THE DATA:
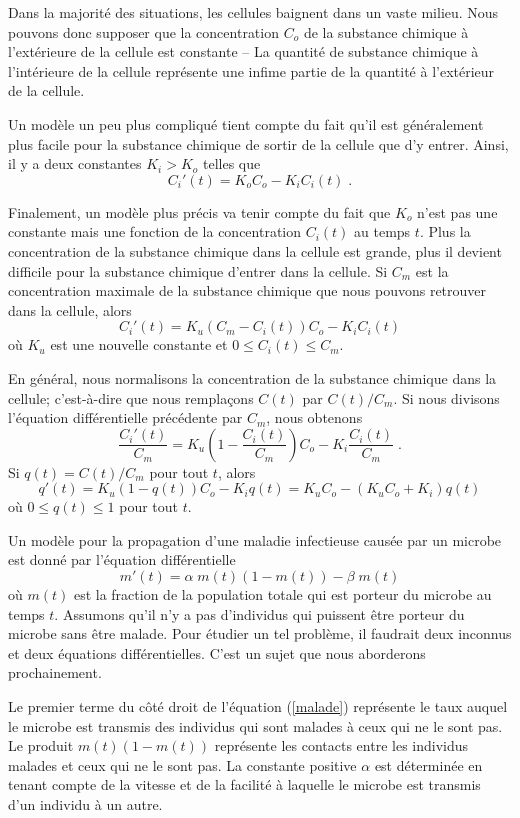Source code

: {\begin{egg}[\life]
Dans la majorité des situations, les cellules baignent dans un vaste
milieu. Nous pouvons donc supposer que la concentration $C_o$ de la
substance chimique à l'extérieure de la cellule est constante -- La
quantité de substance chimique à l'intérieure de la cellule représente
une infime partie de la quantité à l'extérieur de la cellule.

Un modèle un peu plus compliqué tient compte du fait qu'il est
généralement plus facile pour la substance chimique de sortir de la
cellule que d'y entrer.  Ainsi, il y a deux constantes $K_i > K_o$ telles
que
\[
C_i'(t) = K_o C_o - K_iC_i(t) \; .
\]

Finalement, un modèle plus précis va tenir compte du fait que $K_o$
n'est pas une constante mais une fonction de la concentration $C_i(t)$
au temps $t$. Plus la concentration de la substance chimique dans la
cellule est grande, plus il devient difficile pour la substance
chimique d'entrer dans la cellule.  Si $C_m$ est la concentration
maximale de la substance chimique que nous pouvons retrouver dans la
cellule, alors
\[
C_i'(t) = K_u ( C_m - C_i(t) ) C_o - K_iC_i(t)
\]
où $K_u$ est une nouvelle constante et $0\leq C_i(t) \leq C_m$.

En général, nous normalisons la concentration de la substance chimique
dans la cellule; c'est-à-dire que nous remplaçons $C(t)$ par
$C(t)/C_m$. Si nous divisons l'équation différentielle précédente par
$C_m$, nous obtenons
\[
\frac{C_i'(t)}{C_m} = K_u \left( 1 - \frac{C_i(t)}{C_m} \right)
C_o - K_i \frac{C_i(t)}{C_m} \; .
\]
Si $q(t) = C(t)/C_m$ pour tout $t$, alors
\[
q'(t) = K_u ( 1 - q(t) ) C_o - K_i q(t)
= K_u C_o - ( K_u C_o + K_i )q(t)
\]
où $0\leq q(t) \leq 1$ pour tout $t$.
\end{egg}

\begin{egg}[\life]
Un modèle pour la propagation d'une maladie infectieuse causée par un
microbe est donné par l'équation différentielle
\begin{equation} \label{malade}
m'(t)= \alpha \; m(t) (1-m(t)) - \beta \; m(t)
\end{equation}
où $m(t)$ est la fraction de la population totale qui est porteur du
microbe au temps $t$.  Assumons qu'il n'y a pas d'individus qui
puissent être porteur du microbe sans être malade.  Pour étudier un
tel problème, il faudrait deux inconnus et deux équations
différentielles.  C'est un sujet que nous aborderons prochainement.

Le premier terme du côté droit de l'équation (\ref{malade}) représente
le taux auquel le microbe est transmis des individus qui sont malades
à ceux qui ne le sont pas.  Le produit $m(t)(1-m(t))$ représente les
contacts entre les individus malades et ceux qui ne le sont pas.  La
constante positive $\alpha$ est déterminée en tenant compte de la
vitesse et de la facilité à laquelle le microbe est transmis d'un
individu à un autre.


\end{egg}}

TASK INSTRUCTIONS: No pictures belong in the answer; copy all other parts of the listing exactly.

OUTPUT FOR THIS TASK:
Source code

: {\begin{egg}[\life]
Dans la majorité des situations, les cellules baignent dans un vaste
milieu. Nous pouvons donc supposer que la concentration $C_o$ de la
substance chimique à l'extérieure de la cellule est constante -- La
quantité de substance chimique à l'intérieure de la cellule représente
une infime partie de la quantité à l'extérieur de la cellule.

Un modèle un peu plus compliqué tient compte du fait qu'il est
généralement plus facile pour la substance chimique de sortir de la
cellule que d'y entrer.  Ainsi, il y a deux constantes $K_i > K_o$ telles
que
\[
C_i'(t) = K_o C_o - K_iC_i(t) \; .
\]

Finalement, un modèle plus précis va tenir compte du fait que $K_o$
n'est pas une constante mais une fonction de la concentration $C_i(t)$
au temps $t$. Plus la concentration de la substance chimique dans la
cellule est grande, plus il devient difficile pour la substance
chimique d'entrer dans la cellule.  Si $C_m$ est la concentration
maximale de la substance chimique que nous pouvons retrouver dans la
cellule, alors
\[
C_i'(t) = K_u ( C_m - C_i(t) ) C_o - K_iC_i(t)
\]
où $K_u$ est une nouvelle constante et $0\leq C_i(t) \leq C_m$.

En général, nous normalisons la concentration de la substance chimique
dans la cellule; c'est-à-dire que nous remplaçons $C(t)$ par
$C(t)/C_m$. Si nous divisons l'équation différentielle précédente par
$C_m$, nous obtenons
\[
\frac{C_i'(t)}{C_m} = K_u \left( 1 - \frac{C_i(t)}{C_m} \right)
C_o - K_i \frac{C_i(t)}{C_m} \; .
\]
Si $q(t) = C(t)/C_m$ pour tout $t$, alors
\[
q'(t) = K_u ( 1 - q(t) ) C_o - K_i q(t)
= K_u C_o - ( K_u C_o + K_i )q(t)
\]
où $0\leq q(t) \leq 1$ pour tout $t$.
\end{egg}

\begin{egg}[\life]
Un modèle pour la propagation d'une maladie infectieuse causée par un
microbe est donné par l'équation différentielle
\begin{equation} \label{malade}
m'(t)= \alpha \; m(t) (1-m(t)) - \beta \; m(t)
\end{equation}
où $m(t)$ est la fraction de la population totale qui est porteur du
microbe au temps $t$.  Assumons qu'il n'y a pas d'individus qui
puissent être porteur du microbe sans être malade.  Pour étudier un
tel problème, il faudrait deux inconnus et deux équations
différentielles.  C'est un sujet que nous aborderons prochainement.

Le premier terme du côté droit de l'équation (\ref{malade}) représente
le taux auquel le microbe est transmis des individus qui sont malades
à ceux qui ne le sont pas.  Le produit $m(t)(1-m(t))$ représente les
contacts entre les individus malades et ceux qui ne le sont pas.  La
constante positive $\alpha$ est déterminée en tenant compte de la
vitesse et de la facilité à laquelle le microbe est transmis d'un
individu à un autre.


\end{egg}}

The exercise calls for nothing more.